* _Your assignment_
Transcribe exactly every line from the one containing "- Live Site" down to the final line of the listing below, including both, and leave out the rest.
___ Records for the task
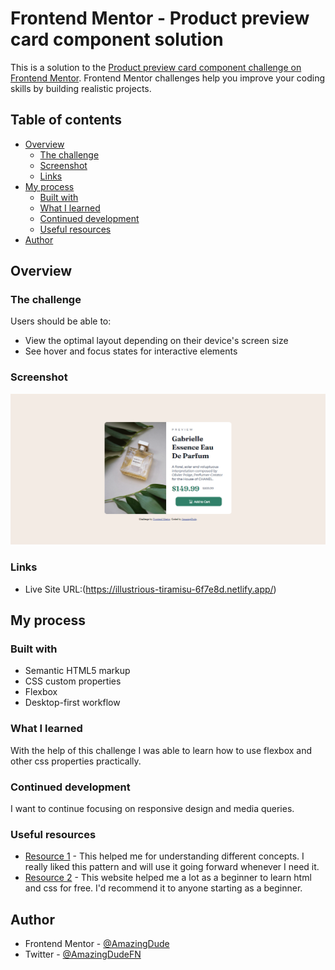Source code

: # Frontend Mentor - Product preview card component solution

This is a solution to the [Product preview card component challenge on Frontend Mentor](https://www.frontendmentor.io/challenges/product-preview-card-component-GO7UmttRfa). Frontend Mentor challenges help you improve your coding skills by building realistic projects. 

## Table of contents

- [Overview](#overview)
  - [The challenge](#the-challenge)
  - [Screenshot](#screenshot)
  - [Links](#links)
- [My process](#my-process)
  - [Built with](#built-with)
  - [What I learned](#what-i-learned)
  - [Continued development](#continued-development)
  - [Useful resources](#useful-resources)
- [Author](#author)

## Overview

### The challenge

Users should be able to:

- View the optimal layout depending on their device's screen size
- See hover and focus states for interactive elements

### Screenshot

![](./screenshot.png)

### Links

- Live Site URL:(https://illustrious-tiramisu-6f7e8d.netlify.app/)

## My process

### Built with

- Semantic HTML5 markup
- CSS custom properties
- Flexbox
- Desktop-first workflow

### What I learned

With the help of this challenge I was able to learn how to use flexbox and other css properties practically.

### Continued development

I want to continue focusing on responsive design and media queries.

### Useful resources

- [Resource 1](https://w3schools.com/css) - This helped me for understanding different concepts. I really liked this pattern and will use it going forward whenever I need it.
- [Resource 2](https://www.codecademy.com) - This website helped me a lot as a beginner to learn html and css for free. I'd recommend it to anyone starting as a beginner.

## Author

- Frontend Mentor - [@AmazingDude](https://www.frontendmentor.io/profile/AmazingDude)
- Twitter - [@AmazingDudeFN](https://www.twitter.com/AmazingDudeFN)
______
* _Written response_
- Live Site URL:(https://illustrious-tiramisu-6f7e8d.netlify.app/)

## My process

### Built with

- Semantic HTML5 markup
- CSS custom properties
- Flexbox
- Desktop-first workflow

### What I learned

With the help of this challenge I was able to learn how to use flexbox and other css properties practically.

### Continued development

I want to continue focusing on responsive design and media queries.

### Useful resources

- [Resource 1](https://w3schools.com/css) - This helped me for understanding different concepts. I really liked this pattern and will use it going forward whenever I need it.
- [Resource 2](https://www.codecademy.com) - This website helped me a lot as a beginner to learn html and css for free. I'd recommend it to anyone starting as a beginner.

## Author

- Frontend Mentor - [@AmazingDude](https://www.frontendmentor.io/profile/AmazingDude)
- Twitter - [@AmazingDudeFN](https://www.twitter.com/AmazingDudeFN)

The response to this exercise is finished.